I get asked about Kickstarter more often than I get asked about anything else apart from the truth behind Era: The Consortium’s mysteries!
So, today, I thought I’d write a little bit about Kickstarter, some of the process and things to watch out for as someone who posts their game there.
I’m going to kick off with a few cold, hard, and less than pleasant facts:
– Kickstarter is a platform which caters to a lot of people. A lot of projects make tens of thousands of dollars. Unless you have an overwhelming army of supporters before you launch or get lucky enough to be a Staff Pick, I’m sorry, but your first project is not likely to. Be aware of this going in and you have a better chance of not being crushed.
– There are a huge number of “services” out there which promise you’ll get Kickstarter success through Twitter or Facebook advertising, claim they have never failed, etc. I’ve not yet met one worth working with or entrusting my money to (and I have spoken to several and worked with one). My advice is to ignore them.
– Which brings me to paid advertising in general. I’ve found it is, mostly, not worth it, but I have a fairly niche product in a Tabletop RPG. I guess some products (travel cases that I keep getting spammed with ads for, for example) might be worth it, but I’d say Tabletop RPG books, it is not.
Okay. So… not nice facts, but facts, from my experience. Kickstarter is not a quick and easy way to get tonnes of money. It’s a lot of work, preparation, and trust-building. You need to be consistently solid and honest, before people will begin to back you in large numbers.
People are becoming more wary of Kickstarter as time goes on and stories of people cheating people out of their money become more common. A staggeringly large number of projects don’t deliver on time (an old article, but I believe it’s still true, as a backer of over 50 Kickstarters myself). So plan. Allow for problems, give yourself an extra window when you’re committing to a date.
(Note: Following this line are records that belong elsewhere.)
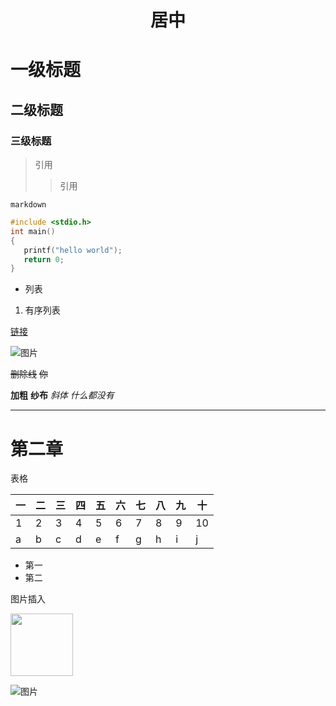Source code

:
# <center>居中</center>

# 一级标题
## 二级标题
### 三级标题

> 引用
>> 引用

 `markdown`

 ```c
 #include <stdio.h>
 int main()
 {
    printf("hello world");
    return 0;
 }
 ```

 - 列表

 1. 有序列表

 [链接](http://www.baidu.com)

![图片](e:\2047269247\nt_qq\nt_data\Emoji\emoji-recv\2024-11\Ori\88b9e8641a99c59317ce8cd9fee3aacc.jpg)

 ~~删除线~~ 
 ~~你~~

 **加粗**
**纱布**
 *斜体*
 *什么都没有*

 ---------

 # 第二章

表格

|一|二|三|四|五|六|七|八|九|十|
|-|-|-|-|-|-|-|-|-|-|
|1|2|3|4|5|6|7|8|9|10|
|a|b|c|d|e|f|g|h|i|j|

- 第一
- 第二

图片插入

<img src="http://www.baidu.com/img/bd_logo1.png" width="100" height="100">

![图片](/20230610_181049.jpg)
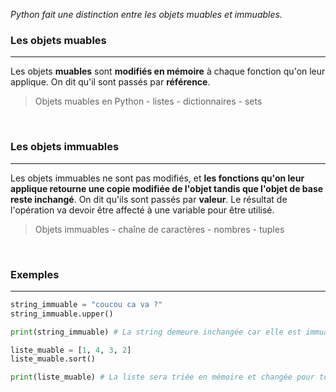 
_Python fait une distinction entre les objets muables et immuables._

### Les objets muables
---

Les objets **muables**  sont **modifiés en mémoire** à chaque fonction qu'on leur applique. On dit qu'il sont passés par **référence**.

> Objets muables en Python
	- listes
	- dictionnaires
	- sets

<br>

### Les objets immuables
---

Les objets immuables ne sont pas modifiés, et **les fonctions qu'on leur applique retourne une copie modifiée de l'objet tandis que l'objet de base reste inchangé**. On dit qu'ils sont passés par **valeur**. Le résultat de l'opération va devoir être affecté à une variable pour être utilisé.

>Objets immuables
	- chaîne de caractères
	- nombres
	- tuples

<br>

### Exemples
---

```python
string_immuable = "coucou ca va ?"
string_immuable.upper()

print(string_immuable) # La string demeure inchangée car elle est immuable

liste_muable = [1, 4, 3, 2]
liste_muable.sort()

print(liste_muable) # La liste sera triée en mémoire et changée pour toujours car elle est muable
```
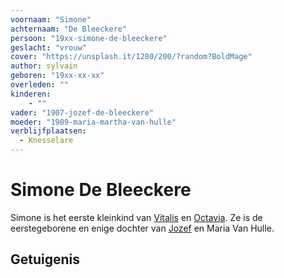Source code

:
 ```yaml
---
voornaam: "Simone"
achternaam: "De Bleeckere"
persoon: "19xx-simone-de-bleeckere"
geslacht: "vrouw"
cover: "https://unsplash.it/1280/200/?random?BoldMage"
author: sylvain
geboren: "19xx-xx-xx"
overleden: ""
kinderen:
    - ""
vader: "1907-jozef-de-bleeckere"
moeder: "1909-maria-martha-van-hulle"   
verblijfplaatsen:
  - Knesselare
---
```

# Simone De Bleeckere
Simone is het eerste kleinkind van [Vitalis](1879-vitalis-de-bleeckere) en [Octavia](1878-octavia-de-bleeckere). Ze is de eerstegeborene en enige dochter van [Jozef](1907-jozef-de-bleecere) en Maria Van Hulle.

## Getuigenis






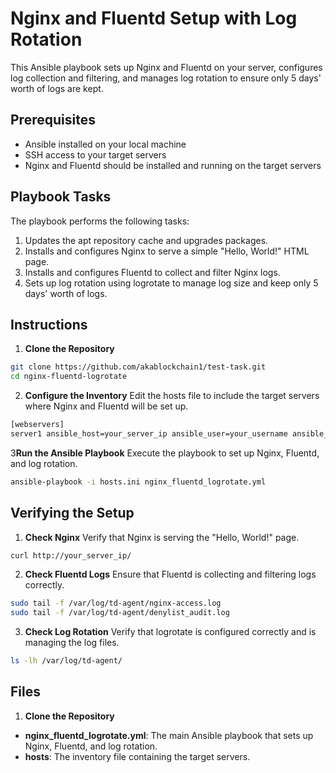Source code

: # Nginx and Fluentd Setup with Log Rotation

This Ansible playbook sets up Nginx and Fluentd on your server, configures log collection and filtering, and manages log rotation to ensure only 5 days' worth of logs are kept.

## Prerequisites

- Ansible installed on your local machine
- SSH access to your target servers
- Nginx and Fluentd should be installed and running on the target servers

## Playbook Tasks

The playbook performs the following tasks:
1. Updates the apt repository cache and upgrades packages.
2. Installs and configures Nginx to serve a simple "Hello, World!" HTML page.
3. Installs and configures Fluentd to collect and filter Nginx logs.
4. Sets up log rotation using logrotate to manage log size and keep only 5 days' worth of logs.

## Instructions

1. **Clone the Repository**

```sh
git clone https://github.com/akablockchain1/test-task.git
cd nginx-fluentd-logrotate
```

2. **Configure the Inventory**
Edit the hosts file to include the target servers where Nginx and Fluentd will be set up.
```sh
[webservers]
server1 ansible_host=your_server_ip ansible_user=your_username ansible_ssh_private_key_file=path_to_your_ssh_key
```

3**Run the Ansible Playbook**
Execute the playbook to set up Nginx, Fluentd, and log rotation.
```sh
ansible-playbook -i hosts.ini nginx_fluentd_logrotate.yml
```

## Verifying the Setup

1. **Check Nginx**
Verify that Nginx is serving the "Hello, World!" page.
```sh
curl http://your_server_ip/
```

2. **Check Fluentd Logs**
Ensure that Fluentd is collecting and filtering logs correctly.
```sh
sudo tail -f /var/log/td-agent/nginx-access.log
sudo tail -f /var/log/td-agent/denylist_audit.log
```

3. **Check Log Rotation**
Verify that logrotate is configured correctly and is managing the log files.
```sh
ls -lh /var/log/td-agent/
```


## Files

1. **Clone the Repository**

- **nginx_fluentd_logrotate.yml**: The main Ansible playbook that sets up Nginx, Fluentd, and log rotation.
- **hosts**: The inventory file containing the target servers.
Most important, though, is having something to show beyond vague images and a promise you’ll do something. I try not to go to Kickstarter without a “nearly finished” book, and I’ve been criticised heavily for that in the past, but I have not had a single Kickstarter fail since my very first (which is where I learned quite a lot of this…).
At the end of the day, no matter what you do, people are going to say bad things about your book, claim what you’re doing is pointless/a waste of money/tome/effort. That’s really the primary thing you have to be prepared for when going to Kickstarter, I’m afraid – a lot of people really suck. With any luck, by the time you get to Kickstarter, you have dealt with enough of those people to not have it stop you.
So what can you do to help your Kickstarter do the best it can?
– Have your product as near to finished as possible with the maximum amount to show to potential backers.
– Have rewards that genuinely thank your backers for what they have done to help you – they are giving you the money you need to start. Value that and show you value them, because without them, your product would not exist.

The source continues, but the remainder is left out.